Transcribe exactly the portion of the listing below that runs from the line containing "best models for" through its last line.
------------------------
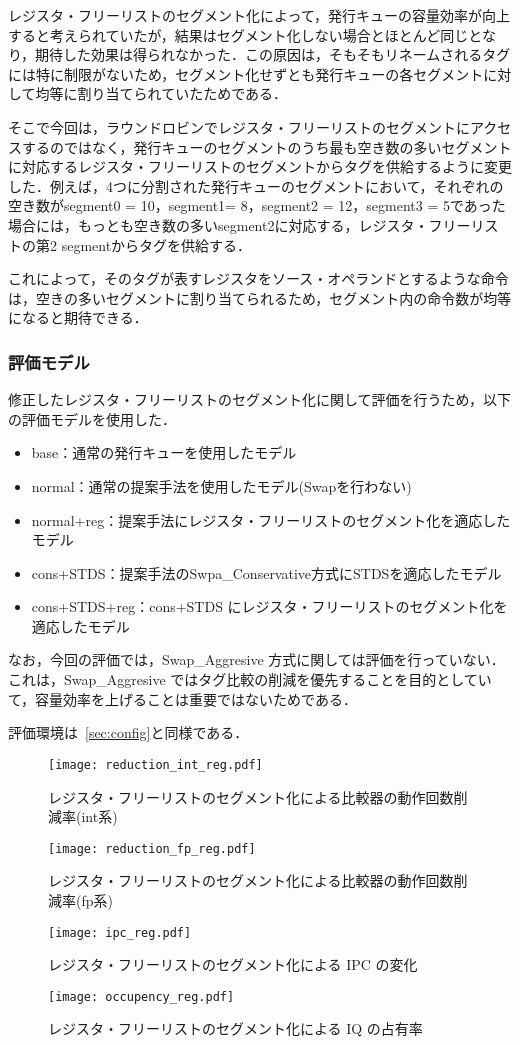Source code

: \documentclass[twocolumn]{jsarticle}
\begin{document}
  レジスタ・フリーリストのセグメント化によって，発行キューの容量効率が向上すると考えられていたが，結果はセグメント化しない場合とほとんど同じとなり，期待した効果は得られなかった．この原因は，そもそもリネームされるタグには特に制限がないため，セグメント化せずとも発行キューの各セグメントに対して均等に割り当てられていたためである．
  
  そこで今回は，ラウンドロビンでレジスタ・フリーリストのセグメントにアクセスするのではなく，発行キューのセグメントのうち最も空き数の多いセグメントに対応するレジスタ・フリーリストのセグメントからタグを供給するように変更した．例えば，4つに分割された発行キューのセグメントにおいて，それぞれの空き数がsegment0 = 10，segment1= 8，segment2 = 12，segment3 = 5であった場合には，もっとも空き数の多いsegment2に対応する，レジスタ・フリーリストの第2 segmentからタグを供給する．
  
  これによって，そのタグが表すレジスタをソース・オペランドとするような命令は，空きの多いセグメントに割り当てられるため，セグメント内の命令数が均等になると期待できる．
  \clearpage
  \subsubsection{評価モデル}
  修正したレジスタ・フリーリストのセグメント化に関して評価を行うため，以下の評価モデルを使用した．
  \begin{itemize}
    \item base：通常の発行キューを使用したモデル
    \item normal：通常の提案手法を使用したモデル(Swapを行わない)
    \item normal+reg：提案手法にレジスタ・フリーリストのセグメント化を適応したモデル
    \item cons+STDS：提案手法のSwpa\_Conservative方式にSTDSを適応したモデル
    \item cons+STDS+reg：cons+STDS にレジスタ・フリーリストのセグメント化を適応したモデル
  \end{itemize}
  なお，今回の評価では，Swap\_Aggresive 方式に関しては評価を行っていない．これは，Swap\_Aggresive ではタグ比較の削減を優先することを目的としていて，容量効率を上げることは重要ではないためである．

  評価環境は~\ref{sec:config}と同様である．

  \begin{figure*}[ht]
    \centering
    \texttt{[image: reduction\_int\_reg.pdf]}
    \caption{レジスタ・フリーリストのセグメント化による比較器の動作回数削減率(int系)}
    \label{fig:reduction_int_reg}

    \texttt{[image: reduction\_fp\_reg.pdf]}
    \caption{レジスタ・フリーリストのセグメント化による比較器の動作回数削減率(fp系)}
    \label{fig:reduction_fp_reg}
    
    \texttt{[image: ipc\_reg.pdf]}
    \caption{レジスタ・フリーリストのセグメント化による IPC の変化}
    \label{fig:ipc_reg}

    \texttt{[image: occupency\_reg.pdf]}
    \caption{レジスタ・フリーリストのセグメント化による IQ の占有率}
    \label{fig:occupency_reg}
  \end{figure*}
\end{document}
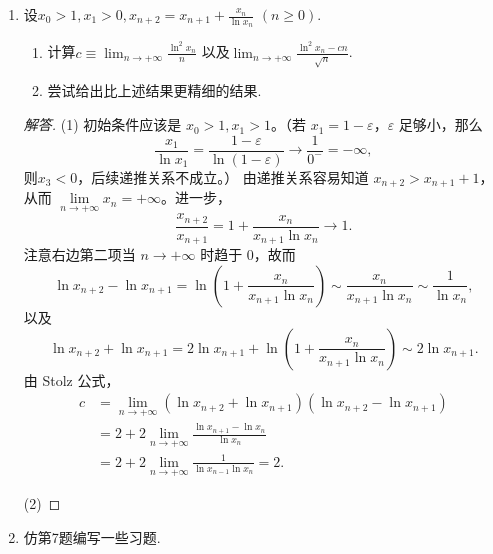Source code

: \begin{6b}
\begin{enumerate}
\begin{proof}
取 $y=0$，即得：对任何 $|x|<\delta$，$0=g(x,0)=f(x)+f(-x)$，亦即 $f(-x)=-f(x)$。进而，
$$f(x+y)=f(x)+f(y), \quad \forall\,x,y\in(-\delta,\delta).$$
根据 $f$ 在 $(-\delta, \delta)$ 内的连续性和 $\lim\limits_{x \rightarrow 0} f(x)/x=1$ 容易得到 $f(x)=x$。
\end{proof}
\item 设\(x_0>1,x_1>0,x_{n+2}=x_{n+1}+\frac{x_n}{\ln x_n}\) \((n\geqslant 0)\).
\begin{enumerate}[label=(\arabic*)]
\item 计算\(c\equiv\lim_{n\rightarrow+\infty}\frac{\ln^2x_n}{n}\)
以及\(\lim_{n\rightarrow+\infty}\frac{\ln^2x_n-cn}{\sqrt{n}}\).
\item 尝试给出比上述结果更精细的结果.
\end{enumerate}
\begin{proof}[解答]
(1) 初始条件应该是 $x_0>1, x_1>1$。（若 $x_1=1-\varepsilon$，$\varepsilon$ 足够小，那么
\[\frac{x_1}{\ln x_1}=\frac{1-\varepsilon}{\ln(1-\varepsilon)}\to\frac{1}{0^-}=-\infty,\]
则$x_3<0$，后续递推关系不成立。）
由递推关系容易知道 $x_{n+2}>x_{n+1}+1$，从而 $\lim\limits_{n\to+\infty}x_n=+\infty$。进一步，
$$\frac{x_{n+2}}{x_{n+1}}=1+\frac{x_n}{x_{n+1} \ln x_n} \rightarrow 1.$$
注意右边第二项当 $n\rightarrow+\infty$ 时趋于 $0$，故而
$$\ln x_{n+2}-\ln x_{n+1}=\ln \left(1+\frac{x_n}{x_{n+1} \ln x_n}\right) 
\sim \frac{x_n}{x_{n+1} \ln x_n} \sim \frac{1}{\ln x_n},$$
以及
$$\ln x_{n+2}+\ln x_{n+1}=2\ln x_{n+1}+\ln \left(1+\frac{x_n}{x_{n+1} \ln x_n}\right) \sim 2\ln x_{n+1}.$$
由 Stolz 公式，
\begin{align*}
c & =\lim_{n\to+\infty}(\ln x_{n+2}+\ln x_{n+1})(\ln x_{n+2}-\ln x_{n+1})\\
& =2+2\lim_{n\to+\infty}\frac{\ln x_{n+1}-\ln x_n}{\ln x_n}\\
& =2+2\lim_{n\to+\infty}\frac{1}{\ln x_{n-1} \ln x_n}=2.
\end{align*}

(2)
\end{proof}
\item 仿第7题编写一些习题.
\end{enumerate}
\end{6b}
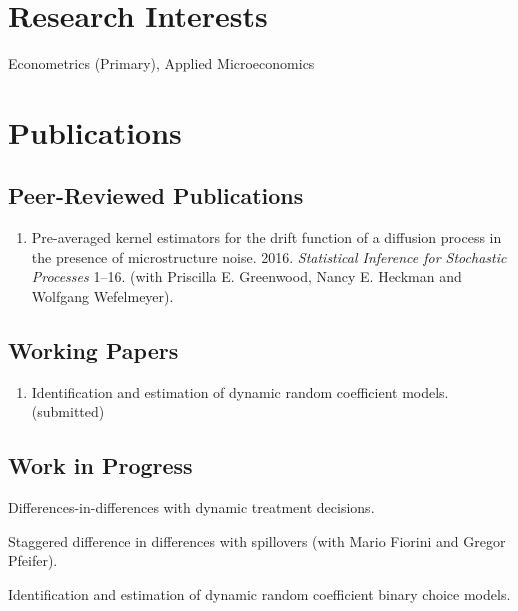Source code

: \documentclass[10pt,letterpaper]{article}
\renewenvironment{itemize}{
  \begin{list}{}{
      \setlength{\leftmargin}{1.5em}
      \setlength{\itemsep}{0.25em}
      \setlength{\parskip}{0pt}
      \setlength{\parsep}{0.25em}
    }
}{
  \end{list}
}
\begin{document}
\section*{Research Interests}

Econometrics (Primary), Applied Microeconomics

\section*{Publications}

\subsection*{Peer-Reviewed Publications}

\begin{enumerate}
\item
  Pre-averaged kernel estimators for the drift function of a diffusion process in the presence of microstructure noise. 
  2016.
  \textit{Statistical Inference for Stochastic Processes} 1--16.
  (with Priscilla E. Greenwood, Nancy E. Heckman and Wolfgang Wefelmeyer).
\end{enumerate}

\subsection*{Working Papers}

\begin{enumerate}[resume]
\item Identification and estimation of dynamic random coefficient models. (submitted)
\end{enumerate}

\subsection*{Work in Progress}

\begin{itemize}
\item Differences-in-differences with dynamic treatment decisions.
\item Staggered difference in differences with spillovers (with Mario Fiorini and Gregor Pfeifer).
\item Identification and estimation of dynamic random coefficient binary choice models.
\end{itemize}
\end{document}
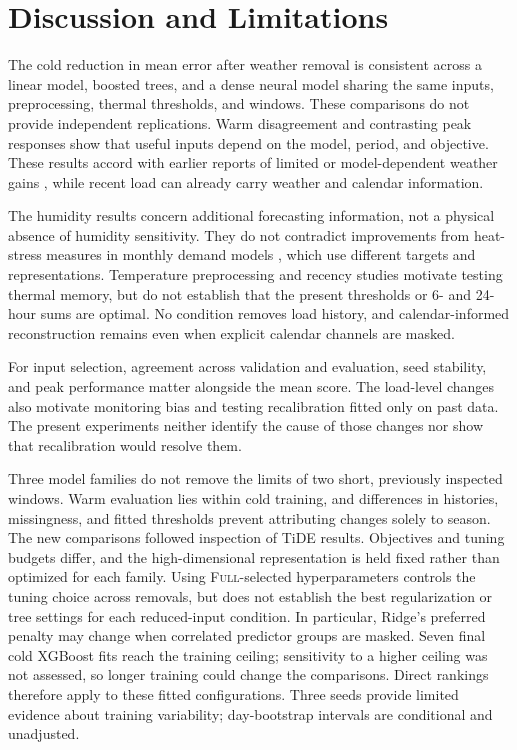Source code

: \documentclass[conference]{IEEEtran}
\newcommand{\full}{\textsc{Full}}
\begin{document}
\section{Discussion and Limitations}
The cold reduction in mean error after weather removal is consistent across a linear model, boosted trees, and a dense neural model sharing the same inputs, preprocessing, thermal thresholds, and windows. These comparisons do not provide independent replications. Warm disagreement and contrasting peak responses show that useful inputs depend on the model, period, and objective. These results accord with earlier reports of limited or model-dependent weather gains \cite{haben2019,yang2024}, while recent load can already carry weather and calendar information.

The humidity results concern additional forecasting information, not a physical absence of humidity sensitivity. They do not contradict improvements from heat-stress measures in monthly demand models \cite{maia2020}, which use different targets and representations. Temperature preprocessing and recency studies \cite{candela2022,wang2016} motivate testing thermal memory, but do not establish that the present thresholds or 6- and 24-hour sums are optimal. No condition removes load history, and calendar-informed reconstruction remains even when explicit calendar channels are masked.

For input selection, agreement across validation and evaluation, seed stability, and peak performance matter alongside the mean score. The load-level changes also motivate monitoring bias and testing recalibration fitted only on past data. The present experiments neither identify the cause of those changes nor show that recalibration would resolve them.

Three model families do not remove the limits of two short, previously inspected windows. Warm evaluation lies within cold training, and differences in histories, missingness, and fitted thresholds prevent attributing changes solely to season. The new comparisons followed inspection of TiDE results. Objectives and tuning budgets differ, and the high-dimensional representation is held fixed rather than optimized for each family. Using \full-selected hyperparameters controls the tuning choice across removals, but does not establish the best regularization or tree settings for each reduced-input condition. In particular, Ridge's preferred penalty may change when correlated predictor groups are masked. Seven final cold XGBoost fits reach the training ceiling; sensitivity to a higher ceiling was not assessed, so longer training could change the comparisons. Direct rankings therefore apply to these fitted configurations. Three seeds provide limited evidence about training variability; day-bootstrap intervals are conditional and unadjusted.
\end{document}
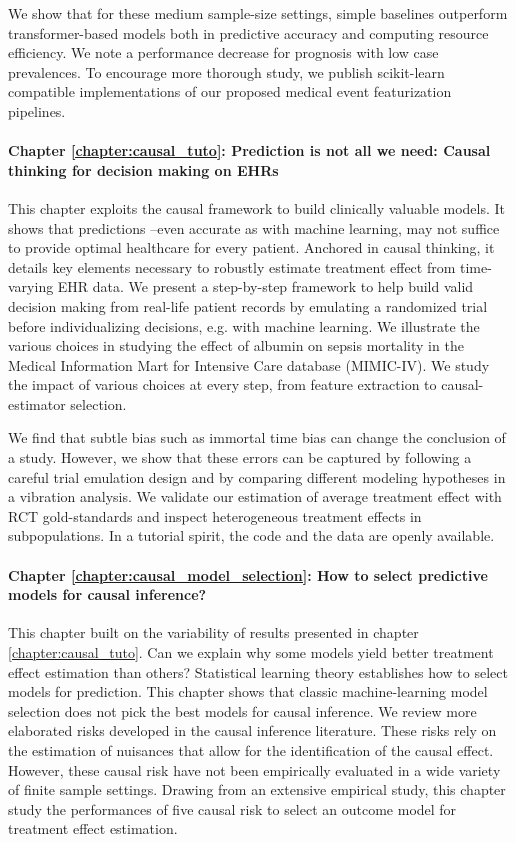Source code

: \documentclass[french,12pt,twoside,a4paper]{book}
\begin{document}
We show that for these medium sample-size settings, simple baselines outperform
transformer-based models both in predictive accuracy and computing resource
efficiency. We note a performance decrease for prognosis with low case
prevalences. To encourage more thorough study, we publish scikit-learn
compatible implementations of our proposed medical event featurization pipelines.

\paragraph{Chapter \ref{chapter:causal_tuto}: Prediction is not all we need:
  Causal thinking for decision making on EHRs} This chapter exploits the causal
framework to build clinically valuable models. It shows that predictions
--even accurate as with machine learning, may not suffice to provide optimal
healthcare for every patient. Anchored in causal thinking, it details key
elements necessary to robustly estimate treatment effect from time-varying EHR
data. We present a step-by-step framework to help build valid decision making
from real-life patient records by emulating a randomized trial before
individualizing decisions, e.g. with machine learning. We illustrate the various
choices in studying the effect of albumin on sepsis mortality in the Medical
Information Mart for Intensive Care database (MIMIC-IV). We study the impact
of various choices at every step, from feature extraction to causal-estimator
selection.

We find that subtle bias such as immortal time bias can change the conclusion
of a study. However, we show that these errors can be captured by following a
careful trial emulation design and by comparing different modeling hypotheses
in a vibration analysis. We validate our estimation of average treatment
effect with RCT gold-standards and inspect heterogeneous treatment effects in
subpopulations. In a tutorial spirit, the code and the data are openly available.

\paragraph{Chapter \ref{chapter:causal_model_selection}: How to select
  predictive models for causal inference?} This chapter built on the variability
of results presented in chapter \ref{chapter:causal_tuto}. Can we explain why
some models yield better treatment effect estimation than others? Statistical
learning theory establishes how to select models for prediction. This chapter
shows that classic machine-learning model selection does not pick the
best models for causal inference. We review more elaborated risks developed in
the causal inference literature. These risks rely on the estimation of
nuisances that allow for the identification of the causal effect. However,
these causal risk have not been empirically evaluated in a wide variety of
finite sample settings. Drawing from an extensive empirical study, this
chapter study the performances of five causal risk to select an outcome model
for treatment effect estimation.
\end{document}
------------------------
-- Output for this exercise --
best models for causal inference. We review more elaborated risks developed in
the causal inference literature. These risks rely on the estimation of
nuisances that allow for the identification of the causal effect. However,
these causal risk have not been empirically evaluated in a wide variety of
finite sample settings. Drawing from an extensive empirical study, this
chapter study the performances of five causal risk to select an outcome model
for treatment effect estimation.
\end{document}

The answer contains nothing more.